ヒノモト最強を誇る武者巫女は、大陸女王アルドラに囚われた。
虜囚となったトモエだったが、アルドラの責めに断固抵抗し、懐柔、脅迫、そして残忍なまでの拷問すら耐え抜いた。
業を煮やした──というより、その強情さに呆れかえったアルドラは、半ば匙を投げる格好でデルモアにトモエの
処置を委ねている。

デルモアは、それまでの苦痛による責めを止め、性的な拷問を施してきた。
知勇に富んだトモエであったが、そっち方面の知識はほとんど子供に近く、疎かった。
それだけに、デルモアの繰り出す悪魔的な官能責めを前に、ぐずぐずとその強靱な精神力と誇りが崩れていった。

時間はかかったものの、デルモアの思い通りに事は進んでいた。
膣内に強固な結界が張られていることを知ると、責め口を一転させて裏門──アヌス責めに集中したのだった。
そして、度重なる肛虐を受け続けたトモエは、あろうことかアナルセックスでとうとう気をやるまでになってしまっていた。
しかも、その際に多量に分泌された愛液によって、トモエの胎内を護っていた神札は失効していった。
今日もまたトモエは、デルモアに肛門を犯され、あえやかな艶声を上げさせられている。
デルモアは、トモエの引き窄まったアヌスを犯しながら、いよいよ次の段階へ進めようと思っていた。

「ああっ……!」

トモエの尻を大きく割ったデルモアは、腰に力を入れてずぶりと亀頭を肛門に埋め込んだ。
毎度のことながらアヌスのきつい抵抗を押し広げるように、デルモアは貫いていく。

「うっ……く、あっ……やっ……もう……ああ!」

苦しげに呻いたトモエが、腕で這いずり逃げようとするものの、デルモアはしっかりとその腰を掴んで離さない。
ずぶずぶと太い肉棒が沈んでいくと、トモエの白い手が苦しそうに開いたり握ったりを繰り返す。

「んっ、ぐううっ……んあ!」

根元まで押し込まれ、尻たぶにデルモアの腰が当たると、トモエはぶるっと大きく腰を揺すぶってきた。
全部腸管に飲み込まされたペニスが、ぐぐっと奥を突いてくると、トモエは首を何度も振りたくって呻いた。
何度味わっても、このきつさと息苦しさは変わらない。
うつぶせのまま白い首を伸ばして喉を反らしている。

「ああっ……だめ、そんな深いっ……あう……うんっ……ひっ……うんっ……んあ……くうっ……!」

デルモアの下腹部が尻を押しつぶすように押しつけられ、ピストンされると、トモエはそのリズムに合わせて喘ぎ始めた。
ゆっくりだが長いストロークが、確実にトモエのアヌスを抉っていく。
まるでトモエの肛門に男根の形状をしっかり記憶させるかのように、念入りに突き上げていた。
皺が伸びきるほどに拡げられたトモエのアヌスは、ひくひくと苦しそうにデルモアの肉棒に絡みつき、時折きゅうっと締め付けてくる。

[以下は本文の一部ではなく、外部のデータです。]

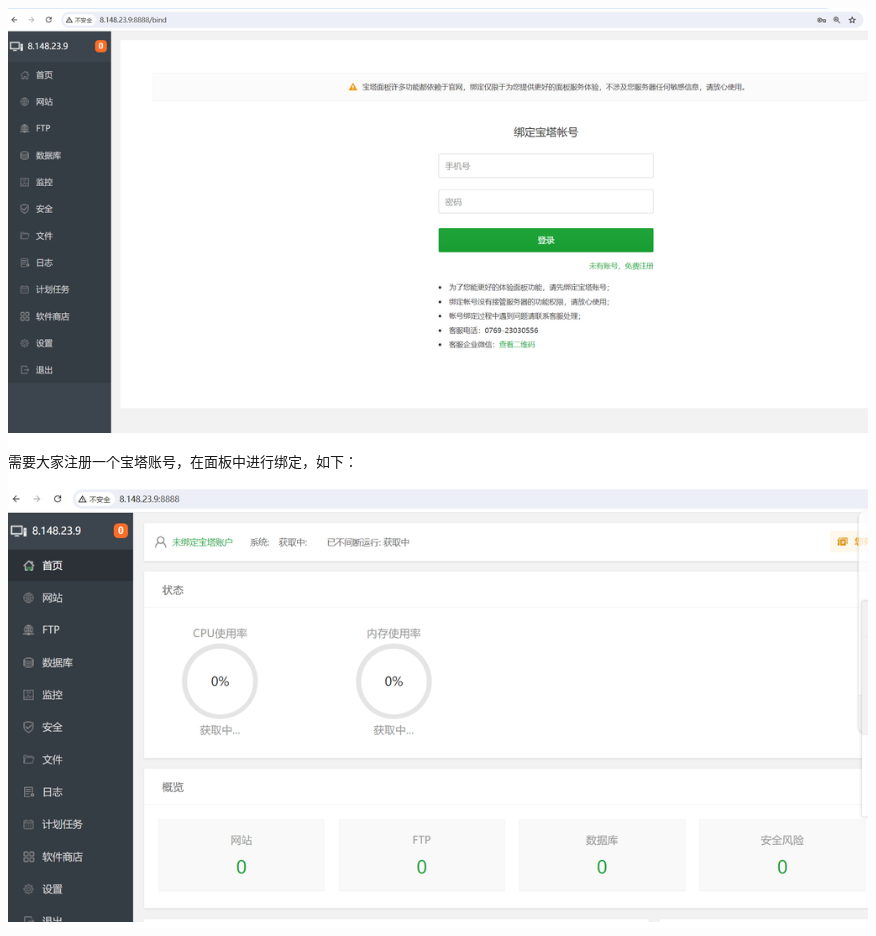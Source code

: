 ![1721611896041](./assets/1721611896041.png)



需要大家注册一个宝塔账号，在面板中进行绑定，如下：

![1721612289635](./assets/1721612289635.png)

「ううっ、いや……ああっ……も、お尻……ああ……くっ……」

ともすれば上げてしまいそうになる官能の声を必死に抑えつつ、トモエは早くこの行為が終わることだけを祈っている。
デルモアが射精してしまえば、取り敢えず一回は終わるのだ。
腸内に魔の精液を受けるなどおぞましいが、それがなければデルモアは一日中でもトモエの尻を犯してくるだろう。

「やっ……お、お尻っ、の、中がっ……ああっ……持って……持っていかれそうっ……」

腸管の粘膜はぴったりとデルモアのものにへばりつき、抜かれる時にめくれ上がってくる。
トモエにとっては、まるで腸ごとペニスに持って行かれそうな感じになっているらしい。
それでも、肉体的にはどうしようもなく性の快楽を感じているらしく、知らず知らずのうちにトモエは尻をデルモアに
押しつけるようになっていた。

「はああっ、だめっ……だめっ、こんなの……うんっ……あ、や……ど、どうしよう……ま、また……ああっ!」

(ああ来る……、また「あれ」が来てしまう……。もういや、こんな男にあんな恥ずかしい姿を晒すのはいやっ……!)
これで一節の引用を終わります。